▸ Assigned task
Write the records out again, unchanged.
Start of Data section
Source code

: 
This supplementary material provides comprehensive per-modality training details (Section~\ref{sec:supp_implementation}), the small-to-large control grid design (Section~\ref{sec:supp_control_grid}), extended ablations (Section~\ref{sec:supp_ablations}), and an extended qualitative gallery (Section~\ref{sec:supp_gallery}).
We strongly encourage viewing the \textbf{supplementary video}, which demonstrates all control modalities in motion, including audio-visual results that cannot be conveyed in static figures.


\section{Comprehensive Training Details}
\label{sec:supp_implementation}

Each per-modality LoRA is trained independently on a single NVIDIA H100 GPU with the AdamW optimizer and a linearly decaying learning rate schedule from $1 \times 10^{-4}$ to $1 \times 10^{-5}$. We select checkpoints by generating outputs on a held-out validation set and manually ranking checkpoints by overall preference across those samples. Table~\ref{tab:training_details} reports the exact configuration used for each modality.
End of Data section
▸ Answer for the task
Source code

: 
This supplementary material provides comprehensive per-modality training details (Section~\ref{sec:supp_implementation}), the small-to-large control grid design (Section~\ref{sec:supp_control_grid}), extended ablations (Section~\ref{sec:supp_ablations}), and an extended qualitative gallery (Section~\ref{sec:supp_gallery}).
We strongly encourage viewing the \textbf{supplementary video}, which demonstrates all control modalities in motion, including audio-visual results that cannot be conveyed in static figures.


\section{Comprehensive Training Details}
\label{sec:supp_implementation}

Each per-modality LoRA is trained independently on a single NVIDIA H100 GPU with the AdamW optimizer and a linearly decaying learning rate schedule from $1 \times 10^{-4}$ to $1 \times 10^{-5}$. We select checkpoints by generating outputs on a held-out validation set and manually ranking checkpoints by overall preference across those samples. Table~\ref{tab:training_details} reports the exact configuration used for each modality.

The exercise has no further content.